# What needs to be done
Using the records below, quote only the span that opens with the line containing "## 1. 基础架构搭建" and closes with the line containing "- 实现拖拽上传界面和文件选择功能", exactly and inclusively.

Plain-text document sources:

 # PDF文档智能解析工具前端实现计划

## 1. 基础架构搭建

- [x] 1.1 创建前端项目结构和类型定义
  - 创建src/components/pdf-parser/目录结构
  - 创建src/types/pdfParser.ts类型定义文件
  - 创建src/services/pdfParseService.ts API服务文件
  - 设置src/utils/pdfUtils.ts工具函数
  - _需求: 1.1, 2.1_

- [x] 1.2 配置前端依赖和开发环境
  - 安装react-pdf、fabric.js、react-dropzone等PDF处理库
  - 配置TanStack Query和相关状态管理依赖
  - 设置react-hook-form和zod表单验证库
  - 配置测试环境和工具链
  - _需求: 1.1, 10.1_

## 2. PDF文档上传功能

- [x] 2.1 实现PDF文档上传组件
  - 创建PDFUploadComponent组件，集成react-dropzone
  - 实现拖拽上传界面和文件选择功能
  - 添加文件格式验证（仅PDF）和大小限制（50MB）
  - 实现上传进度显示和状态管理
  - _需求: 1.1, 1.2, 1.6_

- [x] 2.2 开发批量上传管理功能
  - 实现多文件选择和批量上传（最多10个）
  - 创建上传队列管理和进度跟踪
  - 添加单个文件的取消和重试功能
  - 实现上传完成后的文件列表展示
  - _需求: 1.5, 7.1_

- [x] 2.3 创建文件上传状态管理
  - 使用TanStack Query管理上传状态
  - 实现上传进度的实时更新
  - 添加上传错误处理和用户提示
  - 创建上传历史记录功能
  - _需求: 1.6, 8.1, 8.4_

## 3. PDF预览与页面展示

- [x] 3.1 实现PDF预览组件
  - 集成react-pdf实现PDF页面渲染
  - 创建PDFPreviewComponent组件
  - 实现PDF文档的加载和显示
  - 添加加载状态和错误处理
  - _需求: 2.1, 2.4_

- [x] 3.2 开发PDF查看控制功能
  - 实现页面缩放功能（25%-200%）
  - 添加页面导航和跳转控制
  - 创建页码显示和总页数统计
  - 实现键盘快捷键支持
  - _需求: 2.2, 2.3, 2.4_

...

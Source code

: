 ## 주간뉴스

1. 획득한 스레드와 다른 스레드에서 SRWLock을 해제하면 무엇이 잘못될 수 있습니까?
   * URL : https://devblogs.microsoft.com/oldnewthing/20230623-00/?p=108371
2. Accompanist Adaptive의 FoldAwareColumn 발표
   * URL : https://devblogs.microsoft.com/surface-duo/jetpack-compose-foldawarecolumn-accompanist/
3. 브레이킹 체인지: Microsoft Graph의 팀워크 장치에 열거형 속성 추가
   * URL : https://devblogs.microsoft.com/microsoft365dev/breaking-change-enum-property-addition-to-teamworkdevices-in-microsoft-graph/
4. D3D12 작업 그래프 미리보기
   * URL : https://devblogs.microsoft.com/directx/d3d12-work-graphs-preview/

# Output of the exercise
## 1. 基础架构搭建

- [x] 1.1 创建前端项目结构和类型定义
  - 创建src/components/pdf-parser/目录结构
  - 创建src/types/pdfParser.ts类型定义文件
  - 创建src/services/pdfParseService.ts API服务文件
  - 设置src/utils/pdfUtils.ts工具函数
  - _需求: 1.1, 2.1_

- [x] 1.2 配置前端依赖和开发环境
  - 安装react-pdf、fabric.js、react-dropzone等PDF处理库
  - 配置TanStack Query和相关状态管理依赖
  - 设置react-hook-form和zod表单验证库
  - 配置测试环境和工具链
  - _需求: 1.1, 10.1_

## 2. PDF文档上传功能

- [x] 2.1 实现PDF文档上传组件
  - 创建PDFUploadComponent组件，集成react-dropzone
  - 实现拖拽上传界面和文件选择功能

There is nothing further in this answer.